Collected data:
┌──

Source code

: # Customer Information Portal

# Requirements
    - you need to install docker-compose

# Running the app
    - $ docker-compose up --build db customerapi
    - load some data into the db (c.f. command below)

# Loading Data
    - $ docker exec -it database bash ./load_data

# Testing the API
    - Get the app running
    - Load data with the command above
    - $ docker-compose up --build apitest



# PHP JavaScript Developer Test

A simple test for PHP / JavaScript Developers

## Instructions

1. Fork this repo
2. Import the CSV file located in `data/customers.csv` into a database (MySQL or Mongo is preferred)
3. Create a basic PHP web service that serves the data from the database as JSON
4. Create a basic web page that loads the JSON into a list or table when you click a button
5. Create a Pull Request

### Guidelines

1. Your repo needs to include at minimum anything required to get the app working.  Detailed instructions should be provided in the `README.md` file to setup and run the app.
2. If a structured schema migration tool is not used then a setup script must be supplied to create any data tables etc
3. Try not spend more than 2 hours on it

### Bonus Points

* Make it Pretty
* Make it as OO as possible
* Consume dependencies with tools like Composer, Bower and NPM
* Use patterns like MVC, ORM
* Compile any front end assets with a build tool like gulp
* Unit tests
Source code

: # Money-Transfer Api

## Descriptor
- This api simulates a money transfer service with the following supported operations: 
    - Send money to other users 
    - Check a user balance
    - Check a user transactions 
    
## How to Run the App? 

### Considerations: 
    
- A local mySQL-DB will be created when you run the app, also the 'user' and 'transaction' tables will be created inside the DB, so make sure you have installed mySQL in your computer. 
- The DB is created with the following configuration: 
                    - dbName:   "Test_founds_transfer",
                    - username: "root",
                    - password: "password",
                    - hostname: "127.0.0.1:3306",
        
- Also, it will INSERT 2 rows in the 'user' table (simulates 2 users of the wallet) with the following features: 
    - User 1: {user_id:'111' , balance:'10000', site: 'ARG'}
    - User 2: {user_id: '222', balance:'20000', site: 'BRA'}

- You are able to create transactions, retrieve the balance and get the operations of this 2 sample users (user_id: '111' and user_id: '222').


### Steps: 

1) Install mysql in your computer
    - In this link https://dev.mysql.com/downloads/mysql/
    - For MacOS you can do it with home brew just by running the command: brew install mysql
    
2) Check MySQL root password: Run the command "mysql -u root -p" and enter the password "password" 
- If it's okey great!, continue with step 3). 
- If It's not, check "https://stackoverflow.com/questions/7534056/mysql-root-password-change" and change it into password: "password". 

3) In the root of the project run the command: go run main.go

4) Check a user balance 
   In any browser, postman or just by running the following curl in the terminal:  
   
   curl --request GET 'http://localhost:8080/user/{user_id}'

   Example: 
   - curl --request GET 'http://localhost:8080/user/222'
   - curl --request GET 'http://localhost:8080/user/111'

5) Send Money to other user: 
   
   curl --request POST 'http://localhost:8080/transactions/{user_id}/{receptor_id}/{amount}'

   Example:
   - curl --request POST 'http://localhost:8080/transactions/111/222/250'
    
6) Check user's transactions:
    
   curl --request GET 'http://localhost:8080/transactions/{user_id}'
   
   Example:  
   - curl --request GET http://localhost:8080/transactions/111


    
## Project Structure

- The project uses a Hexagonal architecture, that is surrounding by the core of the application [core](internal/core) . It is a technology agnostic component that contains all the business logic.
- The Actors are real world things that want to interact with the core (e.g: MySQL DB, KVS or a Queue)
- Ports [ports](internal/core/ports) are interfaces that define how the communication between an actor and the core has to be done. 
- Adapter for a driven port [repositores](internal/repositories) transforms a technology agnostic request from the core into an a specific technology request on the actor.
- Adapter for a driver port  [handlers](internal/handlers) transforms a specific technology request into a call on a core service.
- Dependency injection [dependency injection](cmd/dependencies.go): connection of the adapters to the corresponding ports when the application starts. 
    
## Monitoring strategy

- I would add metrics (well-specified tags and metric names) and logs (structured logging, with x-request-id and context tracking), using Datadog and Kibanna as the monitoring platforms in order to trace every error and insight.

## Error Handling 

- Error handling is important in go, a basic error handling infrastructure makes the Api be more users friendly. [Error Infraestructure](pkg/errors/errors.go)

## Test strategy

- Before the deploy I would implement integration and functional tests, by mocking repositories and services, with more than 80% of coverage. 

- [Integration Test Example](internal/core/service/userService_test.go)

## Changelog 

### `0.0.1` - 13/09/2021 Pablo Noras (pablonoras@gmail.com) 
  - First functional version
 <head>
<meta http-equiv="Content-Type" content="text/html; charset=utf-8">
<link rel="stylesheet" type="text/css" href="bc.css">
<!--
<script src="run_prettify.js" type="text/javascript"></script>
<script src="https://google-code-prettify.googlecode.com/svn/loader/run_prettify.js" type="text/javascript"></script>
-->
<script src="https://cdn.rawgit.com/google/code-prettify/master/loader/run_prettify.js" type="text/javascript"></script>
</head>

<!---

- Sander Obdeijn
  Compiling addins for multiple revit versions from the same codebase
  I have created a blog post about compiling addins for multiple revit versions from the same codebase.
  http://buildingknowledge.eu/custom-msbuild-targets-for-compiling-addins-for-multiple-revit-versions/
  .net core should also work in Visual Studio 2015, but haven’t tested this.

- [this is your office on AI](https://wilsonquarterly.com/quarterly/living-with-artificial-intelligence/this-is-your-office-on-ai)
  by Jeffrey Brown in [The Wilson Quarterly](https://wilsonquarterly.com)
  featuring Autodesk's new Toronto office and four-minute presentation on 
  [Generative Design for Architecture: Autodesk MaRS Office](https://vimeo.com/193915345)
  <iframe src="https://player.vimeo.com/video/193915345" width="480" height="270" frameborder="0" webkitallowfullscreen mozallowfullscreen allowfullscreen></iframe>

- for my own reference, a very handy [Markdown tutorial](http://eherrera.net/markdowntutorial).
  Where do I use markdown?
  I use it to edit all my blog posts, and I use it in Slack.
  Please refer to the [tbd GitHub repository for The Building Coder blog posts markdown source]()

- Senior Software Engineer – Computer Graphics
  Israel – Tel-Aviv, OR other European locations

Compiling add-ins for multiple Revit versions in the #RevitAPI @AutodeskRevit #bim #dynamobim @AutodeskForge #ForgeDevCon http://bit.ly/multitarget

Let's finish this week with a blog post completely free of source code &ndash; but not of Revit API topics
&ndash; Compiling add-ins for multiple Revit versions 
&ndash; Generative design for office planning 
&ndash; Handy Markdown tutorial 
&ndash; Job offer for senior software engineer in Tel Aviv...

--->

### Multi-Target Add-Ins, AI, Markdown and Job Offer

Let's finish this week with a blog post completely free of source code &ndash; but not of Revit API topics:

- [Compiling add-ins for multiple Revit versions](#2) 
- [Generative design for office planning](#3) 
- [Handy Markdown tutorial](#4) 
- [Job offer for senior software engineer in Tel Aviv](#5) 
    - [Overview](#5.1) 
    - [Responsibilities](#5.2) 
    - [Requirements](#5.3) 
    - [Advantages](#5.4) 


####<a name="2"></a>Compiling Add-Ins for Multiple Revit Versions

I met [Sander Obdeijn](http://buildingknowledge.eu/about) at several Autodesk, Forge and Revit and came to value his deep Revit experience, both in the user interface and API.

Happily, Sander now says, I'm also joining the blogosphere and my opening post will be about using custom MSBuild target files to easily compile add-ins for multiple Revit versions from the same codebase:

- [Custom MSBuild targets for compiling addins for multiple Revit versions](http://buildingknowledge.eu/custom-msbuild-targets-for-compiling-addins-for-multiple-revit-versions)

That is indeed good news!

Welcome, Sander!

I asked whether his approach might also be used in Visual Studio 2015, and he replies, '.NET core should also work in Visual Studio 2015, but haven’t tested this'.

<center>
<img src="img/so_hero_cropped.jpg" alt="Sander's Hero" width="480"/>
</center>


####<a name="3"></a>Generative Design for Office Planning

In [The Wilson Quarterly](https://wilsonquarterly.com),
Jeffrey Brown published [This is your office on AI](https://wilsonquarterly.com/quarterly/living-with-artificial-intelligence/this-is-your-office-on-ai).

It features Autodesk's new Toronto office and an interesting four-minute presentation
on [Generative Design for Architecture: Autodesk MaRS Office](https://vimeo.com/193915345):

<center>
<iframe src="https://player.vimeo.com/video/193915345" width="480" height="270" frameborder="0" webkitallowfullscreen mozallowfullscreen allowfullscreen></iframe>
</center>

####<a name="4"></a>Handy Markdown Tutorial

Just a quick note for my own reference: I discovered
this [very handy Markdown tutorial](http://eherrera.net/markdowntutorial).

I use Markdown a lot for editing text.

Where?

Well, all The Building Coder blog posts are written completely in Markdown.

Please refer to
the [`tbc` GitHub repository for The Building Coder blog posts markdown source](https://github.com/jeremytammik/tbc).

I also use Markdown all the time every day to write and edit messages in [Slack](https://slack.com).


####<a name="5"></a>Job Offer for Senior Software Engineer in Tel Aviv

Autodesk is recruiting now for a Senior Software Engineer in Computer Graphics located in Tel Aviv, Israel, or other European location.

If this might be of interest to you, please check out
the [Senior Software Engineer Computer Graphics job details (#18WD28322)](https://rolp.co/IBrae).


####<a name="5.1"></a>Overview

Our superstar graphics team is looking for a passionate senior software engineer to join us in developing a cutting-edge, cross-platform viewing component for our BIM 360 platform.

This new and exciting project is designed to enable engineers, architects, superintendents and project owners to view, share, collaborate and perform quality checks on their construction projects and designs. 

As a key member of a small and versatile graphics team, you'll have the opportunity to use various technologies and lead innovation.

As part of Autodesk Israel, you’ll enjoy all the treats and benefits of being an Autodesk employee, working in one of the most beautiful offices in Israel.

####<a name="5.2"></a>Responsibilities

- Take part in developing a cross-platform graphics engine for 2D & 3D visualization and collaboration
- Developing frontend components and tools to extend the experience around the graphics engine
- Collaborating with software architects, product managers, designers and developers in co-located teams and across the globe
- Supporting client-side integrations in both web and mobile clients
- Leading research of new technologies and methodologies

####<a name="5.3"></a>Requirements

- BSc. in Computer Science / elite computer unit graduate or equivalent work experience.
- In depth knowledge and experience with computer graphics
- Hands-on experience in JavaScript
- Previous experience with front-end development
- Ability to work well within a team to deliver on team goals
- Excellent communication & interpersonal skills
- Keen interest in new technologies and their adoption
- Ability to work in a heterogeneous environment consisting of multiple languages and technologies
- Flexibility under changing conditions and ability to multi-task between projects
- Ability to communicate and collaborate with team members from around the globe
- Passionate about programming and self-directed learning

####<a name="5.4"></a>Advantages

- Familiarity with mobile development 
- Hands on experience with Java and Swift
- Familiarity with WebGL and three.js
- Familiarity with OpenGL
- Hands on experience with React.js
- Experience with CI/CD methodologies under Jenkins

└──

→ Required action: Given the records above, restate word for word only the lines starting at the one with "- Sander Obdeijn" and ending at the one with "featuring Autodesk's new".

→ Solved problem:
- Sander Obdeijn
  Compiling addins for multiple revit versions from the same codebase
  I have created a blog post about compiling addins for multiple revit versions from the same codebase.
  http://buildingknowledge.eu/custom-msbuild-targets-for-compiling-addins-for-multiple-revit-versions/
  .net core should also work in Visual Studio 2015, but haven’t tested this.

- [this is your office on AI](https://wilsonquarterly.com/quarterly/living-with-artificial-intelligence/this-is-your-office-on-ai)
  by Jeffrey Brown in [The Wilson Quarterly](https://wilsonquarterly.com)
  featuring Autodesk's new Toronto office and four-minute presentation on 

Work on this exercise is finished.